# What you have to do
Restate all the lines below word for word, but omit the pictures.

=== Begin Enclosure ===

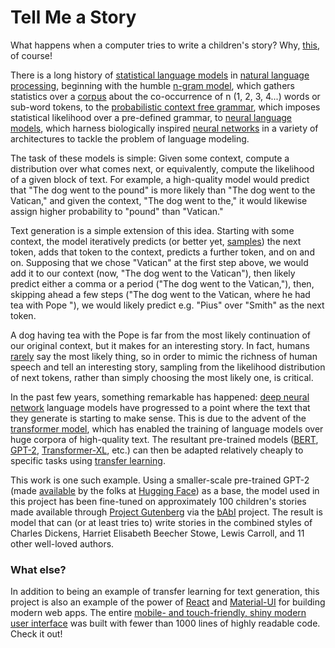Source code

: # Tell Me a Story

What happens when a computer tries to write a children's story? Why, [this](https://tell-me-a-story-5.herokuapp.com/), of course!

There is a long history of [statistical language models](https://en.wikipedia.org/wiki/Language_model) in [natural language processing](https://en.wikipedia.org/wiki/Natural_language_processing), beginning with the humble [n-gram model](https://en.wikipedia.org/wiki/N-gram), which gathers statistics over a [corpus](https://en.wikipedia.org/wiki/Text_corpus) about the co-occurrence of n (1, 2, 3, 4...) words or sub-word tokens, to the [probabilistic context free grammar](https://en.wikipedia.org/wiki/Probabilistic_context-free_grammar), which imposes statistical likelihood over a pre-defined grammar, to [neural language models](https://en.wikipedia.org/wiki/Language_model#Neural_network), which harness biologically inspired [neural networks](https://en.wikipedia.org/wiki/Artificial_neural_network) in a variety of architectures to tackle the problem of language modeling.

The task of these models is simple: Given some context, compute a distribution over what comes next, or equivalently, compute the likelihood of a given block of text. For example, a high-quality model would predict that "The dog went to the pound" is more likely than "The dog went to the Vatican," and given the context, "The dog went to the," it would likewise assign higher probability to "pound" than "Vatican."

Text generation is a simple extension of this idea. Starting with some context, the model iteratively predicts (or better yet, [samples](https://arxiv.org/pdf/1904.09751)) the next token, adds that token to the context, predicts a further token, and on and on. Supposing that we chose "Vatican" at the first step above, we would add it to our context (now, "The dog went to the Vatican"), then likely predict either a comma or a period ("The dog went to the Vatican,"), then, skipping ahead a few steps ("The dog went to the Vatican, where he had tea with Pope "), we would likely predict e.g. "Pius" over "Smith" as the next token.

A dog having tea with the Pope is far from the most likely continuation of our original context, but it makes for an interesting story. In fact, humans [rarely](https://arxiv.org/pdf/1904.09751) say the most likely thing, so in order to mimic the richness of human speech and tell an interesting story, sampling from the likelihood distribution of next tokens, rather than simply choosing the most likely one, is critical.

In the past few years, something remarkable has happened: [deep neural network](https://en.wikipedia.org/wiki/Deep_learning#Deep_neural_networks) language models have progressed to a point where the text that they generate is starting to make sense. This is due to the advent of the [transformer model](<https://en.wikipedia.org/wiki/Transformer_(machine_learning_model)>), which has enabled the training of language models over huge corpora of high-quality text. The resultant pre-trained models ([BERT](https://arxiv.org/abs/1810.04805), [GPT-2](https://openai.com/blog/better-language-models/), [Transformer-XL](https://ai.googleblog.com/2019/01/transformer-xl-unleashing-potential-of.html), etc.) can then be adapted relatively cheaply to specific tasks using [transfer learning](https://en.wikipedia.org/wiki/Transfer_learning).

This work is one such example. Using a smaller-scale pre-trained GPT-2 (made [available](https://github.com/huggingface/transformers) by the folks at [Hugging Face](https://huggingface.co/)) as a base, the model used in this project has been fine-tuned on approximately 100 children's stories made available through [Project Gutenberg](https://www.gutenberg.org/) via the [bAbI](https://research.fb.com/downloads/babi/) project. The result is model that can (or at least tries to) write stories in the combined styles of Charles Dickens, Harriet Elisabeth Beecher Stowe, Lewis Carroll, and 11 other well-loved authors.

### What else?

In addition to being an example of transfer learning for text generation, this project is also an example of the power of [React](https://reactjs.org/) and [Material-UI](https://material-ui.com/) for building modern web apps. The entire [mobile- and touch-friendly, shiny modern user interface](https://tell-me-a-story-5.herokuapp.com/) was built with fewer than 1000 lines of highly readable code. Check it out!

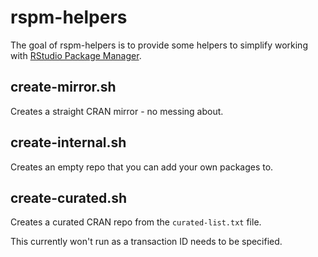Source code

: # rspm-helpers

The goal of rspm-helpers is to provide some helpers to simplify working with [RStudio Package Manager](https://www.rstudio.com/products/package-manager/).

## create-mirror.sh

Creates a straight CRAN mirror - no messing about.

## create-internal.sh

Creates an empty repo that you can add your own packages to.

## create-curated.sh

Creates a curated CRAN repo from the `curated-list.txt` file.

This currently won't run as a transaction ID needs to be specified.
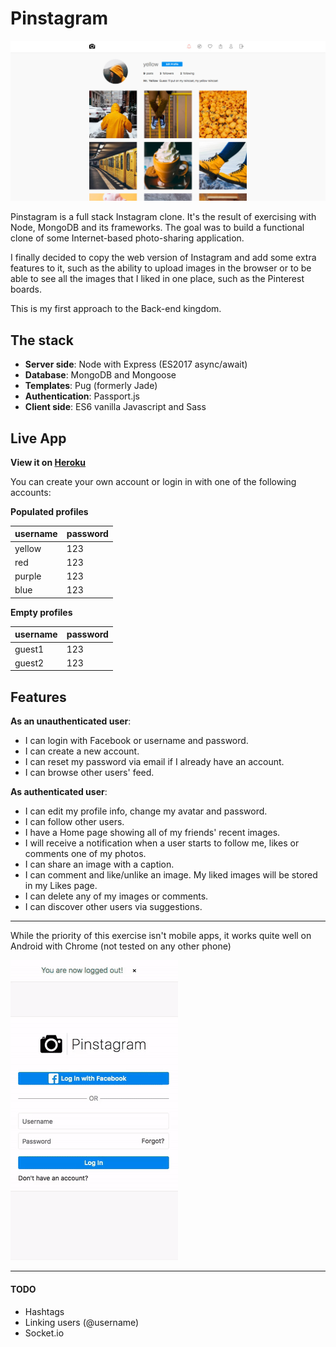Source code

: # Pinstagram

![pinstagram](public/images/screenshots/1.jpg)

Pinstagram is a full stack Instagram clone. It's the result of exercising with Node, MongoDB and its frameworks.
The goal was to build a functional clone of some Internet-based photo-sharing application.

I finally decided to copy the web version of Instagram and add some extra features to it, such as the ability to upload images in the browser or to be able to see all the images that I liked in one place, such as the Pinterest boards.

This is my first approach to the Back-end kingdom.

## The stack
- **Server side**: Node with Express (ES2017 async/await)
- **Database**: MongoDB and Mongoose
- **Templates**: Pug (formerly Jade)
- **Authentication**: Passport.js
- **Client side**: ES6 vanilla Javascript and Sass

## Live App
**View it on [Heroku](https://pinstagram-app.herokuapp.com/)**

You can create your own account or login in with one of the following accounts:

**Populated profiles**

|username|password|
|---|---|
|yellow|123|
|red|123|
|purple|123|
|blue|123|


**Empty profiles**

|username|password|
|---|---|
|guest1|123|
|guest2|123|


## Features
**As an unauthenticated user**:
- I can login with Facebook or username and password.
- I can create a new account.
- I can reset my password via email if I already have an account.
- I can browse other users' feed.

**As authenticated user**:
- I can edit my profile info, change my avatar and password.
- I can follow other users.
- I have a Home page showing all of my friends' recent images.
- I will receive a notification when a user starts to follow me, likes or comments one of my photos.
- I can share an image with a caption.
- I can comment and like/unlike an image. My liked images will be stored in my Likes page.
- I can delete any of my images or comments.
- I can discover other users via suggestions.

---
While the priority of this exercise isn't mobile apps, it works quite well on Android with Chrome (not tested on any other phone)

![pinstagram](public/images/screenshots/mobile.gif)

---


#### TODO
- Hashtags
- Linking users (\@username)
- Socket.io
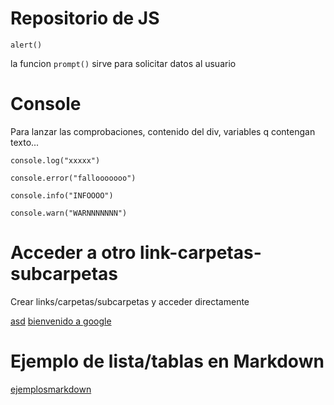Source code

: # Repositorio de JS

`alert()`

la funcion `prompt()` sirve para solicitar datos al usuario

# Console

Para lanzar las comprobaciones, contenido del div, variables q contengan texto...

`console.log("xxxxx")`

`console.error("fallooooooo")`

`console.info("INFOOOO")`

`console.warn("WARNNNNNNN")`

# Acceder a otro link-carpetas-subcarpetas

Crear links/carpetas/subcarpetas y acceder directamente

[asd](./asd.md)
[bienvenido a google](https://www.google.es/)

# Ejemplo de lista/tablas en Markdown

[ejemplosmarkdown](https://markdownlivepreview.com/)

=== End Enclosure ===

# Your response
Source code

: # Tell Me a Story

What happens when a computer tries to write a children's story? Why, [this](https://tell-me-a-story-5.herokuapp.com/), of course!

There is a long history of [statistical language models](https://en.wikipedia.org/wiki/Language_model) in [natural language processing](https://en.wikipedia.org/wiki/Natural_language_processing), beginning with the humble [n-gram model](https://en.wikipedia.org/wiki/N-gram), which gathers statistics over a [corpus](https://en.wikipedia.org/wiki/Text_corpus) about the co-occurrence of n (1, 2, 3, 4...) words or sub-word tokens, to the [probabilistic context free grammar](https://en.wikipedia.org/wiki/Probabilistic_context-free_grammar), which imposes statistical likelihood over a pre-defined grammar, to [neural language models](https://en.wikipedia.org/wiki/Language_model#Neural_network), which harness biologically inspired [neural networks](https://en.wikipedia.org/wiki/Artificial_neural_network) in a variety of architectures to tackle the problem of language modeling.

The task of these models is simple: Given some context, compute a distribution over what comes next, or equivalently, compute the likelihood of a given block of text. For example, a high-quality model would predict that "The dog went to the pound" is more likely than "The dog went to the Vatican," and given the context, "The dog went to the," it would likewise assign higher probability to "pound" than "Vatican."

Text generation is a simple extension of this idea. Starting with some context, the model iteratively predicts (or better yet, [samples](https://arxiv.org/pdf/1904.09751)) the next token, adds that token to the context, predicts a further token, and on and on. Supposing that we chose "Vatican" at the first step above, we would add it to our context (now, "The dog went to the Vatican"), then likely predict either a comma or a period ("The dog went to the Vatican,"), then, skipping ahead a few steps ("The dog went to the Vatican, where he had tea with Pope "), we would likely predict e.g. "Pius" over "Smith" as the next token.

A dog having tea with the Pope is far from the most likely continuation of our original context, but it makes for an interesting story. In fact, humans [rarely](https://arxiv.org/pdf/1904.09751) say the most likely thing, so in order to mimic the richness of human speech and tell an interesting story, sampling from the likelihood distribution of next tokens, rather than simply choosing the most likely one, is critical.

In the past few years, something remarkable has happened: [deep neural network](https://en.wikipedia.org/wiki/Deep_learning#Deep_neural_networks) language models have progressed to a point where the text that they generate is starting to make sense. This is due to the advent of the [transformer model](<https://en.wikipedia.org/wiki/Transformer_(machine_learning_model)>), which has enabled the training of language models over huge corpora of high-quality text. The resultant pre-trained models ([BERT](https://arxiv.org/abs/1810.04805), [GPT-2](https://openai.com/blog/better-language-models/), [Transformer-XL](https://ai.googleblog.com/2019/01/transformer-xl-unleashing-potential-of.html), etc.) can then be adapted relatively cheaply to specific tasks using [transfer learning](https://en.wikipedia.org/wiki/Transfer_learning).

This work is one such example. Using a smaller-scale pre-trained GPT-2 (made [available](https://github.com/huggingface/transformers) by the folks at [Hugging Face](https://huggingface.co/)) as a base, the model used in this project has been fine-tuned on approximately 100 children's stories made available through [Project Gutenberg](https://www.gutenberg.org/) via the [bAbI](https://research.fb.com/downloads/babi/) project. The result is model that can (or at least tries to) write stories in the combined styles of Charles Dickens, Harriet Elisabeth Beecher Stowe, Lewis Carroll, and 11 other well-loved authors.

### What else?

In addition to being an example of transfer learning for text generation, this project is also an example of the power of [React](https://reactjs.org/) and [Material-UI](https://material-ui.com/) for building modern web apps. The entire [mobile- and touch-friendly, shiny modern user interface](https://tell-me-a-story-5.herokuapp.com/) was built with fewer than 1000 lines of highly readable code. Check it out!

Source code

: # rspm-helpers

The goal of rspm-helpers is to provide some helpers to simplify working with [RStudio Package Manager](https://www.rstudio.com/products/package-manager/).

## create-mirror.sh

Creates a straight CRAN mirror - no messing about.

## create-internal.sh

Creates an empty repo that you can add your own packages to.

## create-curated.sh

Creates a curated CRAN repo from the `curated-list.txt` file.

This currently won't run as a transaction ID needs to be specified.
Source code

: # Pinstagram

![pinstagram](public/images/screenshots/1.jpg)

Pinstagram is a full stack Instagram clone. It's the result of exercising with Node, MongoDB and its frameworks.
The goal was to build a functional clone of some Internet-based photo-sharing application.

I finally decided to copy the web version of Instagram and add some extra features to it, such as the ability to upload images in the browser or to be able to see all the images that I liked in one place, such as the Pinterest boards.

This is my first approach to the Back-end kingdom.

## The stack
- **Server side**: Node with Express (ES2017 async/await)
- **Database**: MongoDB and Mongoose
- **Templates**: Pug (formerly Jade)
- **Authentication**: Passport.js
- **Client side**: ES6 vanilla Javascript and Sass

## Live App
**View it on [Heroku](https://pinstagram-app.herokuapp.com/)**

You can create your own account or login in with one of the following accounts:

**Populated profiles**

|username|password|
|---|---|
|yellow|123|
|red|123|
|purple|123|
|blue|123|


**Empty profiles**

|username|password|
|---|---|
|guest1|123|
|guest2|123|


## Features
**As an unauthenticated user**:
- I can login with Facebook or username and password.
- I can create a new account.
- I can reset my password via email if I already have an account.
- I can browse other users' feed.

**As authenticated user**:
- I can edit my profile info, change my avatar and password.
- I can follow other users.
- I have a Home page showing all of my friends' recent images.
- I will receive a notification when a user starts to follow me, likes or comments one of my photos.
- I can share an image with a caption.
- I can comment and like/unlike an image. My liked images will be stored in my Likes page.
- I can delete any of my images or comments.
- I can discover other users via suggestions.

---
While the priority of this exercise isn't mobile apps, it works quite well on Android with Chrome (not tested on any other phone)

![pinstagram](public/images/screenshots/mobile.gif)

---


#### TODO
- Hashtags
- Linking users (\@username)
- Socket.io
Source code

: # Repositorio de JS

`alert()`

la funcion `prompt()` sirve para solicitar datos al usuario

# Console

Para lanzar las comprobaciones, contenido del div, variables q contengan texto...

`console.log("xxxxx")`

`console.error("fallooooooo")`

`console.info("INFOOOO")`

`console.warn("WARNNNNNNN")`

# Acceder a otro link-carpetas-subcarpetas

Crear links/carpetas/subcarpetas y acceder directamente

[asd](./asd.md)
[bienvenido a google](https://www.google.es/)

# Ejemplo de lista/tablas en Markdown

[ejemplosmarkdown](https://markdownlivepreview.com/)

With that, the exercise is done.